■ **DIRECTIONS**: Repeat the stretch of entries below from the line with "that IRC channel" through the line with "### Dependencies". Include both ends and add nothing.

[Recorded data]
□ □ □

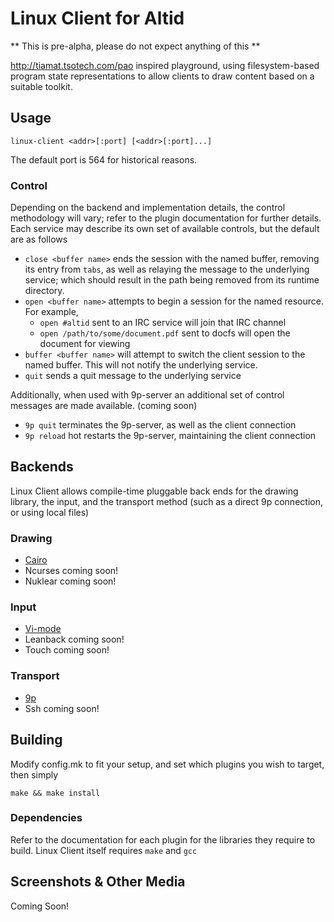 # Linux Client for Altid

** This is pre-alpha, please do not expect anything of this **

http://tiamat.tsotech.com/pao inspired playground, using filesystem-based program state representations to allow clients to draw content based on a suitable toolkit. 

## Usage

`linux-client <addr>[:port] [<addr>[:port]...]`

The default port is 564 for historical reasons.

### Control

Depending on the backend and implementation details, the control methodology will vary; refer to the plugin documentation for further details.
Each service may describe its own set of available controls, but the default are as follows

 - `close <buffer name>` ends the session with the named buffer, removing its entry from `tabs`, as well as relaying the message to the underlying service; which should result in the path being removed from its runtime directory.
 - `open <buffer name>` attempts to begin a session for the named resource. For example, 
   - `open #altid` sent to an IRC service will join that IRC channel
   - `open /path/to/some/document.pdf` sent to docfs will open the document for viewing
 - `buffer <buffer name>` will attempt to switch the client session to the named buffer. This will not notify the underlying service.
 - `quit` sends a quit message to the underlying service

Additionally, when used with 9p-server an additional set of control messages are made available. (coming soon)
 - `9p quit` terminates the 9p-server, as well as the client connection
 - `9p reload` hot restarts the 9p-server, maintaining the client connection

## Backends

Linux Client allows compile-time pluggable back ends for the drawing library, the input, and the transport method (such as a direct 9p connection, or using local files)

### Drawing

 - [Cairo](https://github.com/altid/linux-client/tree/master/plugins/cairo/README.md)
 - Ncurses coming soon!
 - Nuklear coming soon!

### Input

 - [Vi-mode](https://github.com/altid/linux-client/tree/master/plugins/vi/README.md)
 - Leanback coming soon!
 - Touch coming soon!

### Transport

 - [9p](https://github.com/altid/linux-client/tree/master/plugins/9p/README.md)
 - Ssh coming soon!

## Building

Modify config.mk to fit your setup, and set which plugins you wish to target, then simply

`make && make install`

### Dependencies

Refer to the documentation for each plugin for the libraries they require to build.
Linux Client itself requires `make` and `gcc`

## Screenshots & Other Media

Coming Soon!
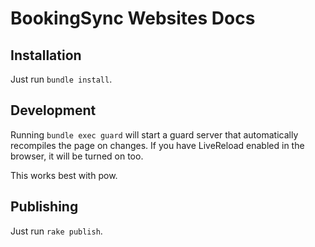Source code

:# BookingSync Websites Docs

## Installation

Just run `bundle install`.

## Development

Running `bundle exec guard` will start a guard server that automatically
recompiles the page on changes. If you have LiveReload enabled in the
browser, it will be turned on too.

This works best with pow.

## Publishing

Just run `rake publish`.
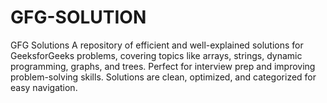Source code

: # GFG-SOLUTION
GFG Solutions A repository of efficient and well-explained solutions for GeeksforGeeks problems, covering topics like arrays, strings, dynamic programming, graphs, and trees. Perfect for interview prep and improving problem-solving skills. Solutions are clean, optimized, and categorized for easy navigation.
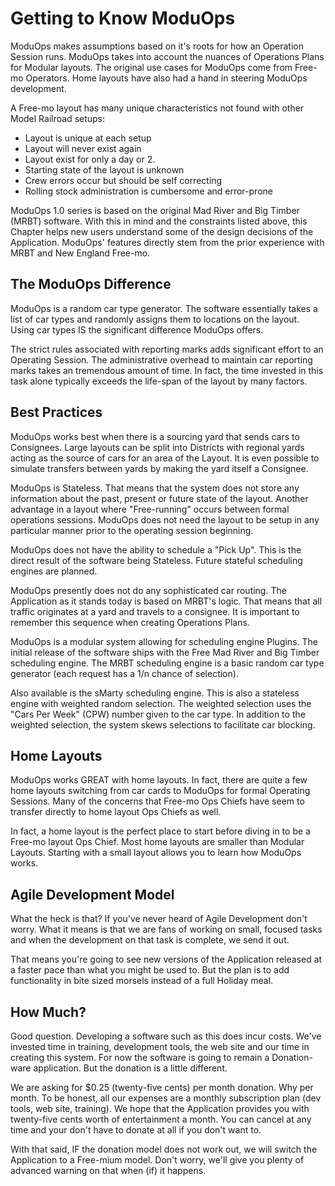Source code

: # Getting to Know ModuOps

ModuOps makes assumptions based on it's roots for how an Operation Session runs. ModuOps takes into account the nuances of Operations Plans for Modular layouts. The original use cases for ModuOps come from Free-mo Operators. Home layouts have also had a hand in steering ModuOps development.

A Free-mo layout has many unique characteristics not found with other Model Railroad setups:
*  Layout is unique at each setup
*  Layout will never exist again
*  Layout exist for only a day or 2.
*  Starting state of the layout is unknown
*  Crew errors occur but should be self correcting
*  Rolling stock administration is cumbersome and error-prone

ModuOps 1.0 series is based on the original Mad River and Big Timber (MRBT) software. With this in mind and the constraints listed above, this Chapter helps new users understand some of the design decisions of the Application. ModuOps' features directly stem from the prior experience with MRBT and New England Free-mo.

## The ModuOps Difference
ModuOps is a random car type generator. The software essentially takes a list of car types and randomly assigns them to locations on the layout. Using car types IS the significant difference ModuOps offers.

The strict rules associated with reporting marks adds significant effort to an Operating Session. The administrative overhead to maintain car reporting marks takes an tremendous amount of time. In fact, the time invested in this task alone typically exceeds the life-span of the layout by many factors.

## Best Practices
ModuOps works best when there is a sourcing yard that sends cars to Consignees. Large layouts can be split into Districts with regional yards acting as the source of cars for an area of the Layout. It is even possible to simulate transfers between yards by making the yard itself a Consignee.

ModuOps is Stateless. That means that the system does not store any information about the past, present or future state of the layout. Another advantage in a layout where "Free-running" occurs between formal operations sessions. ModuOps does not need the layout to be setup in any particular manner prior to the operating session beginning.

ModuOps does not have the ability to schedule a "Pick Up". This is the direct result of the software being Stateless. Future stateful scheduling engines are planned.

ModuOps presently does not do any sophisticated car routing. The Application as it stands today is based on MRBT's logic. That means that all traffic originates at a yard and travels to a consignee. It is important to remember this sequence when creating Operations Plans.

ModuOps is a modular system allowing for scheduling engine Plugins. The initial release of the software ships with the Free Mad River and Big Timber scheduling engine. The MRBT scheduling engine is a basic random car type generator (each request has a 1/n chance of selection).

Also available is the sMarty scheduling engine. This is also a stateless engine with weighted random selection. The weighted selection uses the "Cars Per Week" (CPW) number given to the car type. In addition to the weighted selection, the system skews selections to facilitate car blocking.

## Home Layouts
ModuOps works GREAT with home layouts. In fact, there are quite a few home layouts switching from car cards to ModuOps for formal Operating Sessions. Many of the concerns that Free-mo Ops Chiefs have seem to transfer directly to home layout Ops Chiefs as well.

In fact, a home layout is the perfect place to start before diving in to be a Free-mo layout Ops Chief. Most home layouts are smaller than Modular Layouts. Starting with a small layout allows you to learn how ModuOps works.

## Agile Development Model
What the heck is that? If you've never heard of Agile Development don't worry. What it means is that we are fans of working on small, focused tasks and when the development on that task is complete, we send it out.

That means you're going to see new versions of the Application released at a faster pace than what you might be used to. But the plan is to add functionality in bite sized morsels instead of a full Holiday meal.

## How Much?
Good question. Developing a software such as this does incur costs. We've invested time in training, development tools, the web site and our time in creating this system. For now the software is going to remain a Donation-ware application. But the donation is a little different.

We are asking for $0.25 (twenty-five cents) per month donation. Why per month. To be honest, all our expenses are a monthly subscription plan (dev tools, web site, training). We hope that the Application provides you with twenty-five cents worth of entertainment a month. You can cancel at any time and your don't have to donate at all if you don't want to.

With that said, IF the donation model does not work out, we will switch the Application to a Free-mium model. Don't worry, we'll give you plenty of advanced warning on that when (if) it happens.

□ □ □

■ **SOLUTION FOR THIS PROBLEM**:
   - `open #altid` sent to an IRC service will join that IRC channel
   - `open /path/to/some/document.pdf` sent to docfs will open the document for viewing
 - `buffer <buffer name>` will attempt to switch the client session to the named buffer. This will not notify the underlying service.
 - `quit` sends a quit message to the underlying service

Additionally, when used with 9p-server an additional set of control messages are made available. (coming soon)
 - `9p quit` terminates the 9p-server, as well as the client connection
 - `9p reload` hot restarts the 9p-server, maintaining the client connection

## Backends

Linux Client allows compile-time pluggable back ends for the drawing library, the input, and the transport method (such as a direct 9p connection, or using local files)

### Drawing

 - [Cairo](https://github.com/altid/linux-client/tree/master/plugins/cairo/README.md)
 - Ncurses coming soon!
 - Nuklear coming soon!

### Input

 - [Vi-mode](https://github.com/altid/linux-client/tree/master/plugins/vi/README.md)
 - Leanback coming soon!
 - Touch coming soon!

### Transport

 - [9p](https://github.com/altid/linux-client/tree/master/plugins/9p/README.md)
 - Ssh coming soon!

## Building

Modify config.mk to fit your setup, and set which plugins you wish to target, then simply

`make && make install`

### Dependencies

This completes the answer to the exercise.